The presidency thinks that it does not owe Nigerians any explanations regarding what exactly is the health status of a President who has abandoned his duty posts for more than two months. It is only in Nigeria that the government can exhibit such total disregard for the people and yet remain comfortably in power.

I don’t want to dwell on the hypocrisy of the President who while he was campaigning for the top job lampooned the previous administration for wasting money on medical trips abroad for top government officials. As a country we have hit the lowest mark possible. A country that prides itself as the giant of Africa and Africa’s largest economy, yet our President will fly outside our shores and submit himself to foreign doctors for all sorts of ailments including ear infection. If we cannot provide something as basic as healthcare for the President then the fate of the hoi polloi is better imagined. As it is, no one is making any efforts at improving the healthcare delivery so as to put a stop to future medical tourism that all those who can afford it have been subjected to. What a country.

Recently, the governor of Lagos State, Mr. Akinwunmi Ambode, shut down government just to commission two bridges in Lagos State. Like the typical Nigerian politician, the noise made about the projects will make you think that they built a bridge to the moon. Now, building bridges and such likes are some of the most mundane things to be done by a government and should not attract any special attention such that the state will be shut down for the commissioning.

The Lagos State government has been beating its chest for transforming Lagos into a modern city. The question is: has Lagos been transformed into a semblance of a modern city? Absolutely not. Lagos remains as decrepit and unlivable as it has always been. Residents of Lagos State still lack the most basic of human needs; potable water. The state should start with the basics. Provide portable water, affordable and standard health care delivery, quality and affordable primary and secondary education, housing and appropriate waste disposal. The public transportation should be urgently overhauled to bring it up to the standards of a modern city. All the chaos causing yellow buses need to be phased out, the ubiquitous okada would have to be phased out too. The road infrastructure, especially in the surburbs, need to be enhanced. Turning Lagos into a modern city is achievable but it takes more of critical thinking, planning and execution than propaganda to achieve. For now we are nowhere near achieving that.

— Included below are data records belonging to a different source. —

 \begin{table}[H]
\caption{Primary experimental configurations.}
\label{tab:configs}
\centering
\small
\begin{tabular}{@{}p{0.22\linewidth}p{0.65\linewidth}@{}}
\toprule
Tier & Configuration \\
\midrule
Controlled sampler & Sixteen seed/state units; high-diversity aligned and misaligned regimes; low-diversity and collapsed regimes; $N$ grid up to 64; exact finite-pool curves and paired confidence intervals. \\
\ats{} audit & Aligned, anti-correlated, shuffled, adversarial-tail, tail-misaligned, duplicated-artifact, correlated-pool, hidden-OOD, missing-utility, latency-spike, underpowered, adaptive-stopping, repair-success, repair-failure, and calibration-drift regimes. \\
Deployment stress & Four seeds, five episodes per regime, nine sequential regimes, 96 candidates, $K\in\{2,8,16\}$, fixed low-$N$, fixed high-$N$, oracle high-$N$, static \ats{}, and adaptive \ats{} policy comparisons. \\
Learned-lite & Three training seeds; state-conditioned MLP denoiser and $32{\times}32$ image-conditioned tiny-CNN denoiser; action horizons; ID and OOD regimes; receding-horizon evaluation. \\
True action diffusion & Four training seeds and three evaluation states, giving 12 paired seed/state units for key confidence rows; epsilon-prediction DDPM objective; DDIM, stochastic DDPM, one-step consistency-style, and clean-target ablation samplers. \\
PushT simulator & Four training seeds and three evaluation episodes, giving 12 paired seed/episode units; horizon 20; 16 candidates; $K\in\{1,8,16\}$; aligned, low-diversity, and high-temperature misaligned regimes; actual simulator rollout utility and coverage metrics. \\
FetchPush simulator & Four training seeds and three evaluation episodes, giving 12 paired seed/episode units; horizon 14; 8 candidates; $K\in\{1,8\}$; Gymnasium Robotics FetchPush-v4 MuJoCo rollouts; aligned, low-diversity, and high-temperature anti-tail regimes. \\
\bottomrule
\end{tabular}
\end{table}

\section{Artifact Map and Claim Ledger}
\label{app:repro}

Nigeria claims to be a secular country, yet the country is principally controlled by religion and religious leaders. The other day, the Sultan of Sokoto complained about the commencement of NYSC orientation camp during Ramadan. If the authorities heed his plea, then the next will be the Christians who will also complain about opening orientation camp during Lenten season. Who knows what other adherents of some religion who will voice their displeasure about opening camp during their holy period? Nigeria will continually amaze and frustrate any right thinking person, that is, if there are any such persons left in Nigeria. The Senate has just ‘directed’ the Central Bank to sell dollars to pilgrims at the exchange rate of N200 to the dollar. Wow. Our foolishness knows no bounds. And these are the people determining the destiny of the rest of us in Nigeria.

We are not just serious as a people. Rather than focus on how to make progress as a country, become economically viable and trying to be a regional force, we would rather be preoccupied with religious sanctimony which has not brought about any progress to us a country. Rather than anything positive, religion has become so divisive that we should give it a wide berth if we want to progress as a country.

Okoli is a legal practitioner, wrote from Surulere, Lagos.